Vous avez tous déjà entendu dire "qu’une hirondelle ne fait pas le printemps". Or cette expression peut avoir une double signification. La première, la plus évidente, est qu’il ne faut pas tirer de conclusion générale sur la base d’un seul fait. Mais cela signifie aussi qu’il ne faut pas prendre l’effet pour la cause. Une hirondelle ne fait pas le printemps car ce n’est pas parce que les hirondelles reviennent que le printemps se dit qu’il peut commencer. De la même manière, dans la parabole du figuier dont parle Jésus, il ne viendrait à l’esprit d’aucun de ses auditeurs de confondre l’effet et la cause. C’est bien parce que l’été revient que les branches deviennent tendres et que sortent les feuilles et non l’inverse. Et personne même au temps de Jésus ne ferait l’erreur.

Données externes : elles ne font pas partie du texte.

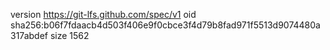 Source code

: version https://git-lfs.github.com/spec/v1
oid sha256:b06f7fdaacb4d503f406e9f0cbce3f4d79b8fad971f5513d9074480a317abdef
size 1562
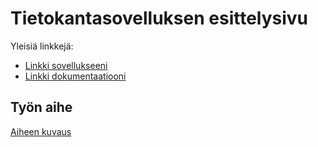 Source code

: # Tietokantasovelluksen esittelysivu

Yleisiä linkkejä:

* [Linkki sovellukseeni](https://www.cs.helsinki.fi)
* [Linkki dokumentaatiooni](https://www.github.com)

## Työn aihe

[Aiheen kuvaus](https://github.com/MethodGearSeb/Fan-Casting-Tool/blob/master/doc/dokumentaatio.pdf)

L’irruption du Christ nous désoriente
Alors il nous faut tirer les conséquences de cette parabole du figuier. Ce n’est pas à cause de la grande détresse et des catastrophes qui se profilent devant nous que Jésus vient nous sauver, mais plutôt parce que Jésus vient nous sauver que se profilent devant nous détresses et catastrophes. Dit comme cela, cela nous semble choquant. Nous pensons, à l’inverse, que si Jésus vient, c’est pour nous sauver ; que Sa venue dans notre monde est ce qui mettra fin à toutes les tribulations, à toutes les détresses, et c’est vrai. Mais pour cela, il faut que ce monde passe. La venue du Verbe éternel de Dieu dans notre monde le fait craquer de toute part car ce monde clos ne peut contenir en lui toute l’immensité de l’infini de Dieu. Si le Royaume de Dieu est comme une graine plantée dans notre terre, alors il faut qu’il pousse, et qu’il ouvre notre Terre en deux pour pouvoir y faire advenir sa nouveauté radicale.

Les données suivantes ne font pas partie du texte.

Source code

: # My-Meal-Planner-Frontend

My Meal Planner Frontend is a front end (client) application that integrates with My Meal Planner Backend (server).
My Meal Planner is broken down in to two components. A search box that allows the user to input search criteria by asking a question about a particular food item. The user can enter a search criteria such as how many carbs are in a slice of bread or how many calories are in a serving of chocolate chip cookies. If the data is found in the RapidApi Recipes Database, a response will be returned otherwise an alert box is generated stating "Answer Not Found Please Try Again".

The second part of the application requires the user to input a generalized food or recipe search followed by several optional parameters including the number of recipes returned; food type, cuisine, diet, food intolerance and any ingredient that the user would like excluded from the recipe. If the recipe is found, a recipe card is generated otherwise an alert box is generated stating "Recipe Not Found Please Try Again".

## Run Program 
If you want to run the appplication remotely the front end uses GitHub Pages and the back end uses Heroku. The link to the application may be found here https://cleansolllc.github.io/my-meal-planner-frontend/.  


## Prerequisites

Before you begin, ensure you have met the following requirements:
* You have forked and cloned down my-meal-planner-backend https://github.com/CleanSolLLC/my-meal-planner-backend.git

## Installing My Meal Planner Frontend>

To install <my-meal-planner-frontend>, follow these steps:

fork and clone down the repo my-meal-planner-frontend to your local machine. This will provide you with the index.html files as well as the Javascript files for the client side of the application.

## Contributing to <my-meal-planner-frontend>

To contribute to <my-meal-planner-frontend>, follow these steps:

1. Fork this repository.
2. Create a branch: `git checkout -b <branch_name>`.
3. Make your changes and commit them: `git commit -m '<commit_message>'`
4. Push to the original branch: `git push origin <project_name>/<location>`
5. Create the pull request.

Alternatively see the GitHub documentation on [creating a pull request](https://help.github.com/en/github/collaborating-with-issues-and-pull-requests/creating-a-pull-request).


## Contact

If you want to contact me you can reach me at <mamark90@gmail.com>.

L’irruption du Christ dans notre monde nous désoriente, nous fait perdre nos repères, nos sécurités, nos illusions d’immutabilité.

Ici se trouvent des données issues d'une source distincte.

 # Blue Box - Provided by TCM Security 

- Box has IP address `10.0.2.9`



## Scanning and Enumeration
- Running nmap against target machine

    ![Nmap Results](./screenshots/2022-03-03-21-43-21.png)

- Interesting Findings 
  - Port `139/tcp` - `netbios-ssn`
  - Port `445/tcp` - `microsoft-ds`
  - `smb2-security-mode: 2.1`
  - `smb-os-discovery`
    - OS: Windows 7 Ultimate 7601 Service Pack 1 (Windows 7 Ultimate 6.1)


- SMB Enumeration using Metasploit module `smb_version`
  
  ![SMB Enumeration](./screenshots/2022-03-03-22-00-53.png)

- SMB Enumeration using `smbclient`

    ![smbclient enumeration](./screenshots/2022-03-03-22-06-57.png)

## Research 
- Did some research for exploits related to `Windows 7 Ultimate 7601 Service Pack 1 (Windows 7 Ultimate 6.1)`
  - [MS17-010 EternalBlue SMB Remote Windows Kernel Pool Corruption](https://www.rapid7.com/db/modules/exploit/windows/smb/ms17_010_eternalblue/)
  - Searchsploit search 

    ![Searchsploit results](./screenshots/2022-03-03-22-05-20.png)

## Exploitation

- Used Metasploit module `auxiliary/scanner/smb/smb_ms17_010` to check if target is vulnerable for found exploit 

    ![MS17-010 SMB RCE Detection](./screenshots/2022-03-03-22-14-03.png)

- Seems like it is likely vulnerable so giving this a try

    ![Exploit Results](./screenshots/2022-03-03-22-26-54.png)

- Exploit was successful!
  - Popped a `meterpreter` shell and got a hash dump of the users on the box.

Il n’est d’ailleurs pas étonnant que ce grand chambardement concerne les astres du ciel, le soleil, la lune et les étoiles, car ils sont nos points de repères, ceux qui rythment le temps et nous situent dans l’espace. L’irruption du Christ dans notre monde nous désoriente, nous fait perdre nos repères, nos sécurités, nos illusions d’immutabilité. Pour que le Christ vienne, pour qu’Il vienne faire toutes choses nouvelles, il faut que le ciel et la terre passent, il faut que cet ordre déchu soit mis à bas, pour que puisse germer l’ordre nouveau, celui où le Christ sera "tout en tous".
La vertu de la crise
Ce qui est vrai de notre monde, est vrai aussi de chacune de nos âmes. Je crois que nous ne nous rendons pas assez compte du bouleversement que représente l’irruption du Christ dans une vie ; de ce que cela implique de renoncements, d’effondrement même. Trop souvent, nous parlons du Christ comme nous vendrions un produit de supermarché : "Tu vas voir, ça va changer ta vie, avec Jésus tout est plus beau, tout est mieux, tout est plus grand. Il va te guérir, te donner la joie, te donner la paix…" On ne sait plus trop si on parle du Christ ou d’un yaourt au bifidus actif. Tout cela est vrai, certes, mais ne se fait qu’au prix d’un effondrement, du drame de la mort et de la résurrection. Et l’on oublie trop souvent cette dimension de crise que nécessairement, l’irruption du Christ dans nos vies doit nous faire traverser. N’allez pas chez ceux qui veulent vous vendre une vie chrétienne sans crise, sans bouleversement, sans catastrophe. Une foi où tout est rose, où "tout le monde il est beau" et où rien de mauvais ne peut vous arriver. Ceux-là ne vous conduiront pas au Christ.
À l’inverse, il nous faut redécouvrir ce qu’est la véritable vertu d’espérance, celle que le pape François nous donne comme cœur de l’année jubilaire qui va bientôt s’ouvrir. L’espérance est par excellence la vertu de la crise, la vertu de la catastrophe. Elle est la vertu des prophètes, de ceux qui savent voir ce qui naît quand tout est en train de mourir, de ceux qui savent voir ce qui se lève quand tout s’effondre.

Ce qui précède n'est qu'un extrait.